También hay un pequeño impacto en el consumo, no tanto porque el aditivo potencie la energía, sino porque al reducir la fricción interna el motor trabaja con mayor eficiencia. En uso real, eso puede traducirse en décimas menos cada 100 km, algo que a largo plazo suma, sobre todo si haces muchos kilómetros al año.

La aplicación es sencilla y no tiene misterio, se añade directamente al aceite del motor, sin mezclas raras ni pasos extra. Un envase de 300 ml es suficiente para tratar hasta 5 litros de aceite, lo que cubre la mayoría de turismos sin problemas. No altera la viscosidad ni interfiere con otros aditivos del aceite.

Es compatible tanto con motores gasolina como diésel y está pensado para un uso normal en carretera, ciudad o trayectos mixtos. No es un producto agresivo ni experimental, sino un complemento desarrollado por una marca alemana con décadas de experiencia en lubricantes y tratamientos para motor.

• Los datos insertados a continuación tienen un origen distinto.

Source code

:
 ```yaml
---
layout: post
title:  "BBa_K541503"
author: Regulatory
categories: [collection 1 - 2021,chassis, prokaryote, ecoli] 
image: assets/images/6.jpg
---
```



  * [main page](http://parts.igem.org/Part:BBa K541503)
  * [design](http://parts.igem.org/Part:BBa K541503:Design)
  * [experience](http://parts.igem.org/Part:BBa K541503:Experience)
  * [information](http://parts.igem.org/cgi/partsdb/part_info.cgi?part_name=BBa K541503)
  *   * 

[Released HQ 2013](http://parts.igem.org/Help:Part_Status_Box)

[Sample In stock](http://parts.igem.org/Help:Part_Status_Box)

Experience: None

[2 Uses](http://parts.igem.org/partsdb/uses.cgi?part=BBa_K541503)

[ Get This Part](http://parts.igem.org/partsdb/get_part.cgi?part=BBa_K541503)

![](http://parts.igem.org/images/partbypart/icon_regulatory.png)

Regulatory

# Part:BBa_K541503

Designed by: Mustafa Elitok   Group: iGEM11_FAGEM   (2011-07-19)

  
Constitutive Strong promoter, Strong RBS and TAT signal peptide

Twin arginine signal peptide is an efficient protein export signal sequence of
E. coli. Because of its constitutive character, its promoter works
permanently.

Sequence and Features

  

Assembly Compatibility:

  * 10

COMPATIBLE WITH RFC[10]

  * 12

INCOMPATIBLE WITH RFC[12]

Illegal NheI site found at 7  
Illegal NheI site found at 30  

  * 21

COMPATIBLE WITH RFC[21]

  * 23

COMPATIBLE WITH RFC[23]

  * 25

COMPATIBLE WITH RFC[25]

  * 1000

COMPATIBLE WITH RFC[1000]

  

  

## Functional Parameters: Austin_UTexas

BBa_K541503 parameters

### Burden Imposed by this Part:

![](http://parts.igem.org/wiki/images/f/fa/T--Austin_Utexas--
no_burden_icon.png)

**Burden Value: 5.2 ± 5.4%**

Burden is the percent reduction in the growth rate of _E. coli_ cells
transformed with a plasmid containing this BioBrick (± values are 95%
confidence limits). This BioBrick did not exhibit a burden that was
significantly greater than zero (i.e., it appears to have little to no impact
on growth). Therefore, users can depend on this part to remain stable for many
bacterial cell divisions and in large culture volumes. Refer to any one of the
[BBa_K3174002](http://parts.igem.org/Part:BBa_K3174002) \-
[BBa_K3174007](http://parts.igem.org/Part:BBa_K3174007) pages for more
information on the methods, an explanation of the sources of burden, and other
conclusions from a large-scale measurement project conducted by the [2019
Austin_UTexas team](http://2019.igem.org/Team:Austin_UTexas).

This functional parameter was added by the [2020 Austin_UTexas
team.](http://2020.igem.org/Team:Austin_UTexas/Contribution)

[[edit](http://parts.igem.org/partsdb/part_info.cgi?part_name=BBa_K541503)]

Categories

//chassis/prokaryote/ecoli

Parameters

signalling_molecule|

Otro punto interesante es su efecto duradero. No se trata de algo que desaparezca en pocos cientos de kilómetros, sino que sigue actuando durante un largo periodo, incluso después de cambiar el aceite. Por eso muchos lo consideran más una inversión en mantenimiento que un gasto puntual.

Para quien quiere alargar la vida del coche, mejorar sensaciones al volante y cuidar un motor que ya no es nuevo, este aditivo encaja muy bien. No hace ruido, no da problemas y aporta justo lo que promete: más suavidad, menos desgaste y una conducción algo más eficiente.

Si buscas una forma sencilla y relativamente barata de mimar el motor, el Ceratec de Liqui Moly es uno de esos productos que se prueban una vez y suelen quedarse en la rutina de mantenimiento.